De toute façon, ce qui importait le plus était de savoir d’où et de quand, provenait le nouvel arrivé. Avait-il comme les premiers villageois franchi une porte spatio-temporelle ? Venait-il d’une contrée voisine d’où on pouvait entrer et venir en Wannduerf ? Les espérances ressurgirent en masse, mais l’homme ne pipait mot. Il n’avait même pas l’air de vouloir retrouver une famille, un pays, des racines…

Comme il n’était pas bien méchant, on l’accepta tout de même dans le village (aurait-il pu aller ailleurs ?) et on le surnomma Luc-Sans-Bourg.

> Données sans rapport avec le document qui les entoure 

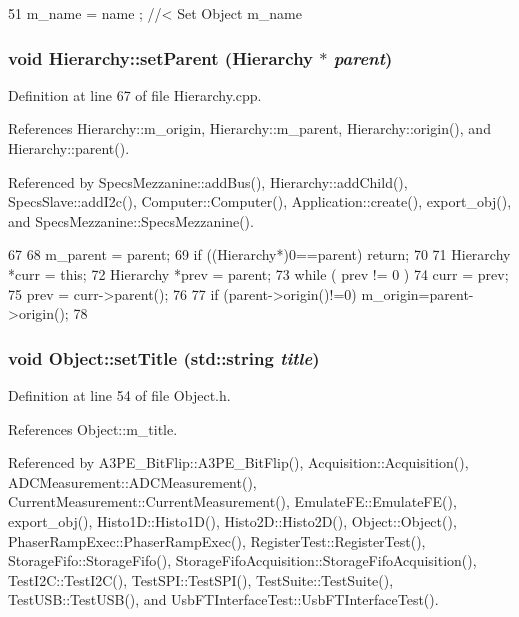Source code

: \begin{DoxyCode}
51 { m_name  = name  ; } //< Set Object m_name
\end{DoxyCode}
\hypertarget{classHierarchy_a585ad1aeec16077a0e532ab8b4fc557b}{
\subsubsection[{setParent}]{\setlength{\rightskip}{0pt plus 5cm}void Hierarchy::setParent ({\bf Hierarchy} $\ast$ {\em parent})}}
\label{classHierarchy_a585ad1aeec16077a0e532ab8b4fc557b}


Definition at line 67 of file Hierarchy.cpp.

References Hierarchy::m\_\-origin, Hierarchy::m\_\-parent, Hierarchy::origin(), and Hierarchy::parent().

Referenced by SpecsMezzanine::addBus(), Hierarchy::addChild(), SpecsSlave::addI2c(), Computer::Computer(), Application::create(), export\_\-obj(), and SpecsMezzanine::SpecsMezzanine().


\begin{DoxyCode}
67                                               {
68   m_parent = parent;
69   if ((Hierarchy*)0==parent) return;
70 
71   Hierarchy *curr = this;
72   Hierarchy *prev = parent;
73   while ( prev != 0 ){
74     curr = prev;
75     prev = curr->parent();
76   }
77   if (parent->origin()!=0) m_origin=parent->origin();
78 }
\end{DoxyCode}
\hypertarget{classObject_a89557dbbad5bcaa02652f5d7fa35d20f}{
\subsubsection[{setTitle}]{\setlength{\rightskip}{0pt plus 5cm}void Object::setTitle (std::string {\em title})}}
\label{classObject_a89557dbbad5bcaa02652f5d7fa35d20f}


Definition at line 54 of file Object.h.

References Object::m\_\-title.

Referenced by A3PE\_\-BitFlip::A3PE\_\-BitFlip(), Acquisition::Acquisition(), ADCMeasurement::ADCMeasurement(), CurrentMeasurement::CurrentMeasurement(), EmulateFE::EmulateFE(), export\_\-obj(), Histo1D::Histo1D(), Histo2D::Histo2D(), Object::Object(), PhaserRampExec::PhaserRampExec(), RegisterTest::RegisterTest(), StorageFifo::StorageFifo(), StorageFifoAcquisition::StorageFifoAcquisition(), TestI2C::TestI2C(), TestSPI::TestSPI(), TestSuite::TestSuite(), TestUSB::TestUSB(), and UsbFTInterfaceTest::UsbFTInterfaceTest().


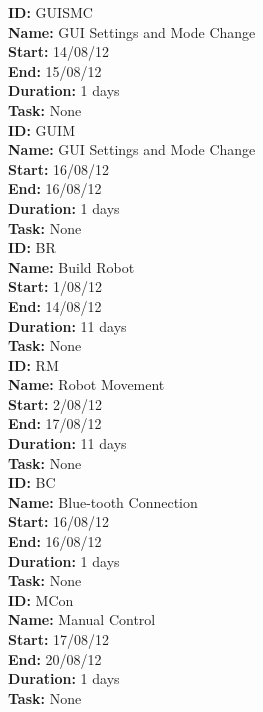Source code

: \documentclass[11pt, a4paper]{report}
\begin{document}
\noindent \textbf{ID:} GUISMC \\
\noindent \textbf{Name:} GUI Settings and Mode Change \\
\noindent \textbf{Start:} 14/08/12 \\
\noindent \textbf{End:} 15/08/12 \\
\noindent \textbf{Duration:} 1 days \\
\noindent \textbf{Task:} None\\[0.5cm]

\noindent \textbf{ID:} GUIM \\
\noindent \textbf{Name:} GUI Settings and Mode Change \\
\noindent \textbf{Start:} 16/08/12 \\
\noindent \textbf{End:} 16/08/12 \\
\noindent \textbf{Duration:} 1 days \\
\noindent \textbf{Task:} None\\[0.5cm]

\noindent \textbf{ID:} BR \\
\noindent \textbf{Name:} Build Robot \\
\noindent \textbf{Start:} 1/08/12 \\
\noindent \textbf{End:} 14/08/12 \\
\noindent \textbf{Duration:} 11 days \\
\noindent \textbf{Task:} None\\[0.5cm]

\noindent \textbf{ID:} RM \\
\noindent \textbf{Name:} Robot Movement \\
\noindent \textbf{Start:} 2/08/12 \\
\noindent \textbf{End:} 17/08/12 \\
\noindent \textbf{Duration:} 11 days \\
\noindent \textbf{Task:} None\\[0.5cm]

\noindent \textbf{ID:} BC \\
\noindent \textbf{Name:} Blue-tooth Connection \\
\noindent \textbf{Start:} 16/08/12 \\
\noindent \textbf{End:} 16/08/12 \\
\noindent \textbf{Duration:} 1 days \\
\noindent \textbf{Task:} None\\[0.5cm]

\noindent \textbf{ID:} MCon \\
\noindent \textbf{Name:} Manual Control \\
\noindent \textbf{Start:} 17/08/12 \\
\noindent \textbf{End:} 20/08/12 \\
\noindent \textbf{Duration:} 1 days \\
\noindent \textbf{Task:} None\\[0.5cm]
\end{document}

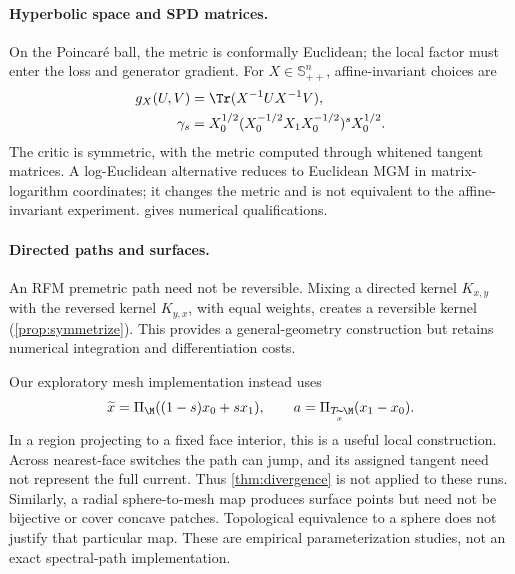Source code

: \paragraph{Hyperbolic space and SPD matrices.}
On the Poincar\'e ball, the metric is conformally Euclidean; the local factor must enter the loss and generator gradient. For $X\in\mathbb S_{++}^n$, affine-invariant choices are
\begin{align}
g_X(U,V)&=\Tr(X^{-1}UX^{-1}V),\notag\\
\gamma_s&=X_0^{1/2}(X_0^{-1/2}X_1X_0^{-1/2})^sX_0^{1/2}.
\label{eq:spd}
\end{align}
The critic is symmetric, with the metric computed through whitened tangent matrices. A log-Euclidean alternative \citep{arsigny2006log} reduces to Euclidean MGM in matrix-logarithm coordinates; it changes the metric and is not equivalent to the affine-invariant experiment.  gives numerical qualifications.

\paragraph{Directed paths and surfaces.}
An RFM premetric path need not be reversible. Mixing a directed kernel $K_{x,y}$ with the reversed kernel $K_{y,x}$, with equal weights, creates a reversible kernel (\cref{prop:symmetrize}). This provides a general-geometry construction but retains numerical integration and differentiation costs.

Our exploratory mesh implementation instead uses
\begin{equation}
\widetilde x=\Pi_\M((1-s)x_0+sx_1),\qquad
a=\Pi_{T_{\widetilde x}\M}(x_1-x_0).
\label{eq:mesh-surrogate}
\end{equation}
In a region projecting to a fixed face interior, this is a useful local construction. Across nearest-face switches the path can jump, and its assigned tangent need not represent the full current. Thus \cref{thm:divergence} is not applied to these runs. Similarly, a radial sphere-to-mesh map produces surface points but need not be bijective or cover concave patches. Topological equivalence to a sphere does not justify that particular map. These are empirical parameterization studies, not an exact spectral-path implementation.
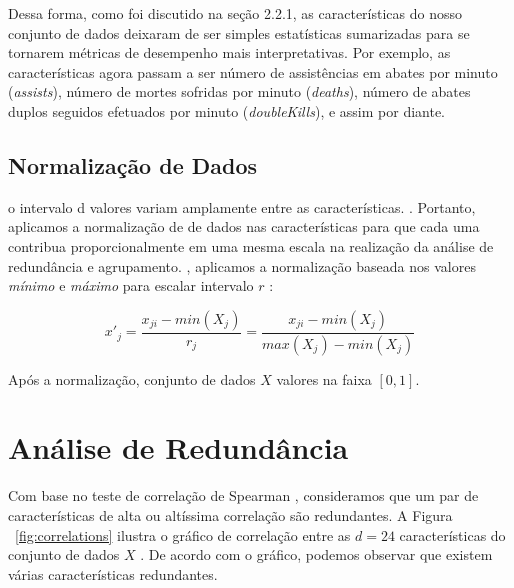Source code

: Dessa forma, como foi discutido na seção 2.2.1, as características do nosso conjunto de dados deixaram de ser simples estatísticas sumarizadas para se tornarem métricas de desempenho mais interpretativas. Por exemplo, as características agora passam a ser número de assistências em abates por minuto (\textit{assists}), número de mortes sofridas por minuto (\textit{deaths}), número de abates duplos seguidos efetuados por minuto (\textit{doubleKills}), e assim por diante.

\subsection{Normalização de Dados}
 o intervalo d valores variam amplamente entre as características. . Portanto, aplicamos a normalização de de dados  \cite{zaki2014data} nas características  para que cada uma contribua proporcionalmente em uma mesma escala  na realização da análise de redundância e agrupamento. , aplicamos a normalização baseada nos valores \textit{mínimo} e \textit{máximo} para escalar   intervalo $r$ :

\begin{displaymath}
  x'_{j}=\frac{x_{ji} - min(X_{j})}{r_{j}}=\frac{x_{ji} - min(X_{j})}{max(X_{j})-min(X_{j})}
\end{displaymath}

Após a normalização,  conjunto de dados $X$  valores na faixa $[0, 1]$.

\section{Análise de Redundância}
 Com base no teste de correlação de Spearman \cite{xiao2015using}, consideramos que um par de características de alta ou altíssima correlação são redundantes. A Figura ~\ref{fig:correlations} ilustra o gráfico de correlação entre as $d=24$ características  do conjunto de dados $X$ . De acordo com o gráfico, podemos observar que existem várias características redundantes.

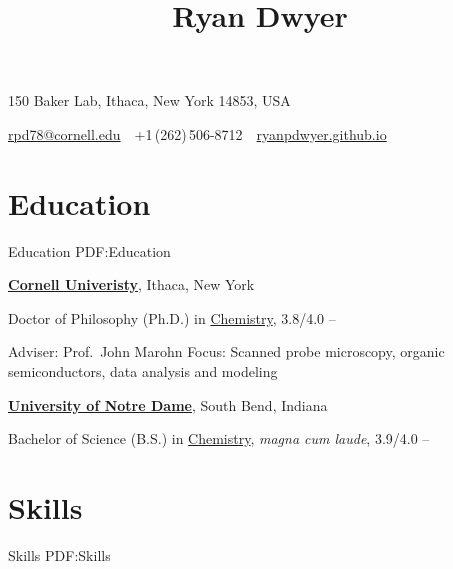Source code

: \documentclass[letterpaper,MMMyyyy,nonstop]{simpleresumecv}
\newcommand{\CVAuthor}{Ryan Dwyer}
\newcommand{\CVWebpage}{ryanpdwyer.github.io}
\begin{document}

\title{\CVAuthor}

\begin{subtitle}
150 Baker Lab, Ithaca, New York 14853, USA
\par
\href{mailto:rpd78@cornell.edu}
{rpd78@cornell.edu}
\,\SubBulletSymbol\,
+1\,(262)\,506-8712
\,\SubBulletSymbol\,
\href{\CVWebpage}
{\CVWebpage}
\end{subtitle}

\begin{body}


\section
{Education}
{Education}
{PDF:Education}

\href{http://www.cornell.edu}
{\textbf{Cornell Univeristy}},
Ithaca, New York

\GapNoBreak
\BulletItem
Doctor of Philosophy (Ph.D.) in
\href{http://chem.cornell.edu}
{Chemistry}, 3.8/4.0
\hfill
{} --
\begin{detail}
\SubBulletItem
Adviser:
Prof.~John Marohn
\SubBulletItem
Focus:
Scanned probe microscopy, organic semiconductors, data analysis and modeling
\end{detail}

\BigGap
\href{https://www.nd.edu}
{\textbf{University of Notre Dame}},
South Bend, Indiana

\GapNoBreak
\BulletItem
Bachelor of Science (B.S.) in
\href{http://chemistry.nd.edu}
{Chemistry}, \emph{magna cum laude}, 3.9/4.0
\hfill
{} --



\section
{Skills}
{Skills}
{PDF:Skills}

% 






\end{body}
\end{document}
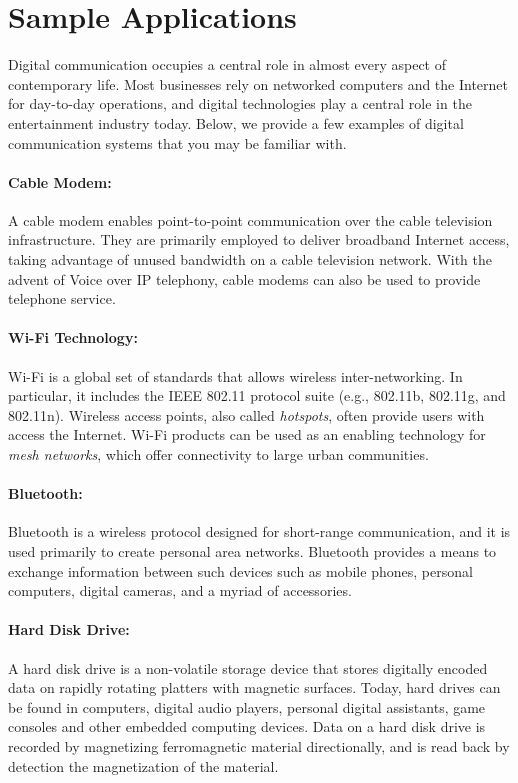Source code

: \section{Sample Applications}

Digital communication occupies a central role in almost every aspect of contemporary life.
Most businesses rely on networked computers and the Internet for day-to-day operations, and digital technologies play a central role in the entertainment industry today.
Below, we provide a few examples of digital communication systems that you may be familiar with.

\paragraph{Cable Modem:}
A cable modem enables point-to-point communication over the cable television infrastructure.
They are primarily employed to deliver broadband Internet access, taking advantage of unused bandwidth on a cable television network.
With the advent of Voice over IP telephony, cable modems can also be used to provide telephone service.

\paragraph{Wi-Fi Technology:}
Wi-Fi is a global set of standards that allows wireless inter-networking.
In particular, it includes the IEEE 802.11 protocol suite (e.g., 802.11b, 802.11g, and 802.11n).
Wireless access points, also called \emph{hotspots}, often provide users with access the Internet.
Wi-Fi products can be used as an enabling technology for \emph{mesh networks}, which offer connectivity to large urban communities.

\paragraph{Bluetooth:}
Bluetooth is a wireless protocol designed for short-range communication, and it is used primarily to create personal area networks.
Bluetooth provides a means to exchange information between such devices such as mobile phones, personal computers, digital cameras, and a myriad of accessories.

\paragraph{Hard Disk Drive:}
A hard disk drive is a non-volatile storage device that stores digitally encoded data on rapidly rotating platters with magnetic surfaces.
Today, hard drives can be found in computers, digital audio players, personal digital assistants, game consoles and other embedded computing devices.
Data on a hard disk drive is recorded by magnetizing ferromagnetic material directionally, and is read back by detection the magnetization of the material.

Les rumeurs allaient bon train et chacun proposait son interprétation sur l’identité et l’origine de cet étranger. On en oubliait de se battre. La vie à Wannduerf se poursuivit, tranquille, le mystère de Luc-Sans-Bourg, planant sur toutes les conversations.

Les jours passèrent, les semaines puis les mois, jusqu’au jour où la femme du tanneur qui le tenait de la femme du boulanger répandit la bruit d’une histoire d’amour entre la Janon, fille du sabotier, et l’étranger, Luc.

La nouvelle intéressa tout le monde et, les femmes, plus curieuses encore que leurs époux, questionnaient sans cesse Janon, espérant en apprendre davantage sur l’homme venu de nulle part. Comme son amant, elle chantonnait avec affectation :

J’ai vu le vert de Luxembourg

Où l’herbe danse où l’herbe court

J’ai vu le tabac tout autour

Feuille de rêve et de velours

J’ai vu le vert de Luxembourg

Sous ses plus surprenants atours

Sirène au soir, belle-de-jour

Mélusine de mes amours.

Lorsque finalement le sabotier engagea Luc-Sans-Bourg et donna son accord pour qu’il épouse sa Janon, les indélicatesses se firent plus espacées. On avait repris l’habitude de se parler à Wannduerf-sur-Floss. Les gens étaient plus joyeux, plus détendus, plus unis.

Ils se contentaient désormais de forger sur le compte de Luc-Sans-Bourg, les histoires les plus invraisemblables : Fils disparu d’un vieux villageois revenu au pays, criminel en fuite, vagabond romantique, inspecteur des puissances invisibles…

Aucune cependant ne tenait compte de l’évidence : Luc était dans ce village, à sa place.

Il était la nation qui manquait à l’Europe. Difficile de trouver, pendant des siècles, un être humain suffisamment désireux d’être ailleurs. Celui-ci, d’ailleurs n’était pas un mécontent. Juste un homme désireux de faire connaître son bonheur. Il venait de l’époque où l’Union Européenne accomplie, rayonnait dans le monde entier. Il avait, comme les autres franchi une porte spatio-temporelle.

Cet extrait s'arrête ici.